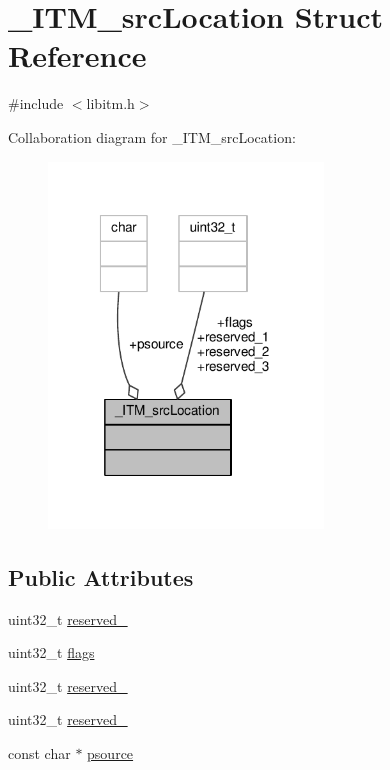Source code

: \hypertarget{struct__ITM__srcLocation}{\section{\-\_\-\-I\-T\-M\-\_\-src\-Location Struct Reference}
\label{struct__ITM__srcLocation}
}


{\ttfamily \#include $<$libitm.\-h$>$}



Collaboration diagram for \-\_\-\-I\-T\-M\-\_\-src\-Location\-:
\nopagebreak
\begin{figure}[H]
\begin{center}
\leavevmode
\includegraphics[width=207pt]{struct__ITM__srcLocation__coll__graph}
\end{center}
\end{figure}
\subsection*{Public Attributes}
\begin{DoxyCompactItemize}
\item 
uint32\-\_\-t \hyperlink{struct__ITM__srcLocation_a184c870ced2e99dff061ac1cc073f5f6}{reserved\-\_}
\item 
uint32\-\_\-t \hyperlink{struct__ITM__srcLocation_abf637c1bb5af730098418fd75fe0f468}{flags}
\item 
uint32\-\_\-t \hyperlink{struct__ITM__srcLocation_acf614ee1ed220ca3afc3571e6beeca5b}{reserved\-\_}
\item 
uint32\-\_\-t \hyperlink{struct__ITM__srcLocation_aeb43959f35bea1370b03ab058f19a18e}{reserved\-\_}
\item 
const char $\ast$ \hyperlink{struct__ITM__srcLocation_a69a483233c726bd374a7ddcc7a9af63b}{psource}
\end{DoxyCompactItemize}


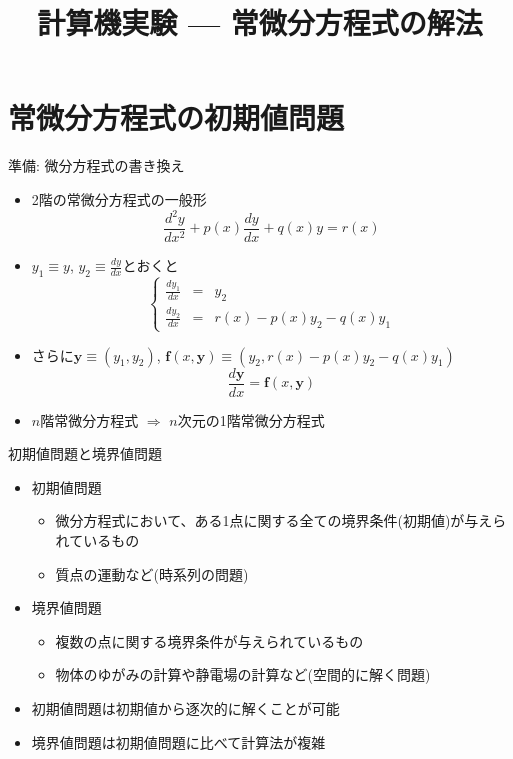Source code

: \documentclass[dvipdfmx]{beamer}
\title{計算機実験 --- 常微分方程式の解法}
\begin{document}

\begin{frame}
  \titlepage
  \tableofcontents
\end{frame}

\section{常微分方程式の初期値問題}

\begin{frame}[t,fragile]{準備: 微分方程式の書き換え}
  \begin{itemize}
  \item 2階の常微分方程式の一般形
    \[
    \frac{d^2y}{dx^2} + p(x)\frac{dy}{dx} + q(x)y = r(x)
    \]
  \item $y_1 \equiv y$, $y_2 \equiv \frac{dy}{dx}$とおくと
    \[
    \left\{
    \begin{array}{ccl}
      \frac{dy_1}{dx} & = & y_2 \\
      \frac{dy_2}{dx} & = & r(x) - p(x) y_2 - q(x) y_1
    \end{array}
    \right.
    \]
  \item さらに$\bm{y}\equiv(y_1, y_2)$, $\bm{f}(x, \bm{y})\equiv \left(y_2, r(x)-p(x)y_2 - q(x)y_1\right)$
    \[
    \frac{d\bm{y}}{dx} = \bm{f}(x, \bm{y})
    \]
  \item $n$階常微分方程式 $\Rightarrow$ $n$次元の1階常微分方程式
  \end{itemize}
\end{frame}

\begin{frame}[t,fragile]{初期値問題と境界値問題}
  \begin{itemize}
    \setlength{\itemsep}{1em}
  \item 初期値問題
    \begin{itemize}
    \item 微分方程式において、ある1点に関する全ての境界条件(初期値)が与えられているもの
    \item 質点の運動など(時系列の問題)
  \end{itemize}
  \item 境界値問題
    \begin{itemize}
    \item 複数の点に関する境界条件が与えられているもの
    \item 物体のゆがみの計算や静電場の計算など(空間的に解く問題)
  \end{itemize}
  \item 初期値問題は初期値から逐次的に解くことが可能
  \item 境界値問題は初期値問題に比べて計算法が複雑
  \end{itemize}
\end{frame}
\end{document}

·····

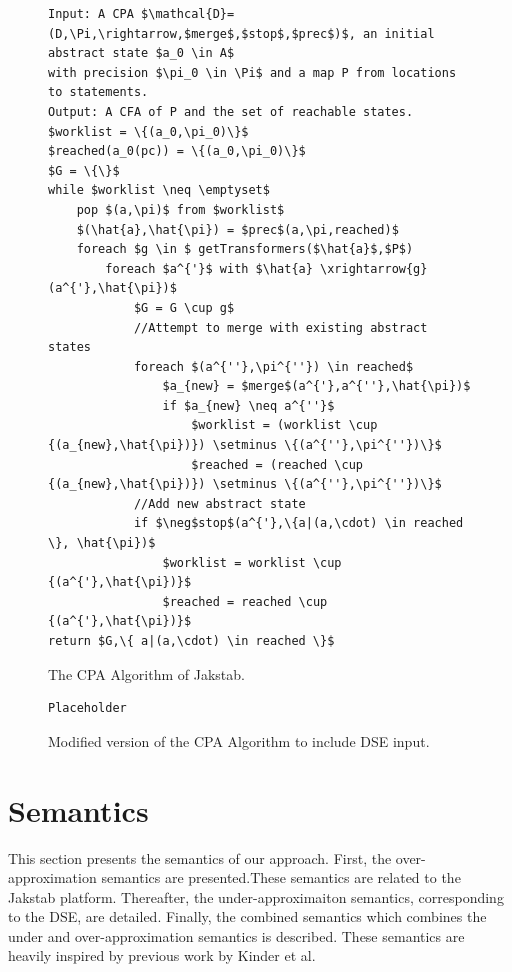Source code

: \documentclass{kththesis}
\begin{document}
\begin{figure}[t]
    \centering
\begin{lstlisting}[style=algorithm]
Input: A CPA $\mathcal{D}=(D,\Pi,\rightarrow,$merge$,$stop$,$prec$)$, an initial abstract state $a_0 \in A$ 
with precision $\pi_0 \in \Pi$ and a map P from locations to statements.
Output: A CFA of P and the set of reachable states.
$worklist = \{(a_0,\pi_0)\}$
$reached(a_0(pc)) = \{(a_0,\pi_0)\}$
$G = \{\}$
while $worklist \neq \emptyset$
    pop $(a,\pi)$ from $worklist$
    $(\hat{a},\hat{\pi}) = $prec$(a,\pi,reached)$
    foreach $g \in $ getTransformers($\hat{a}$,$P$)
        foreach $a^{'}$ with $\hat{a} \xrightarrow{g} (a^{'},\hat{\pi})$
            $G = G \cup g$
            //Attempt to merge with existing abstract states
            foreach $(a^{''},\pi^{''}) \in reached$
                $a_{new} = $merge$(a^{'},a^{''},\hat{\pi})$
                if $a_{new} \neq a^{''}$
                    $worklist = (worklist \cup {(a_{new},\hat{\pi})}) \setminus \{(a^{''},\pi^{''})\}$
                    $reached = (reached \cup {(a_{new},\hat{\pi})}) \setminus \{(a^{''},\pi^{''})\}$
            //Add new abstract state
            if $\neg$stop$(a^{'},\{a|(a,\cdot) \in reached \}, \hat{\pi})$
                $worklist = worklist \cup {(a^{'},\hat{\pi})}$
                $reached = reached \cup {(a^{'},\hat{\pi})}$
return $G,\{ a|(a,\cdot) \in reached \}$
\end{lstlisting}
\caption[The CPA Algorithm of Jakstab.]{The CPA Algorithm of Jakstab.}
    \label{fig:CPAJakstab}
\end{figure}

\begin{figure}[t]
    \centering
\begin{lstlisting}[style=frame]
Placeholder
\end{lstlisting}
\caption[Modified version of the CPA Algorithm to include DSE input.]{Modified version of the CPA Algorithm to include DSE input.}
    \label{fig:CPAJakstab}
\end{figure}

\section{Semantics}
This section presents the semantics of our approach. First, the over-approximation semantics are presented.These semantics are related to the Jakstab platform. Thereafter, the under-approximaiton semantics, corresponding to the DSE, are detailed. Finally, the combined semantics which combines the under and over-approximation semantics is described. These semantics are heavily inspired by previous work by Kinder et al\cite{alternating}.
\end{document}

·····

Answer with one number only: how many lines of the entries above include the word "documentclass"?

2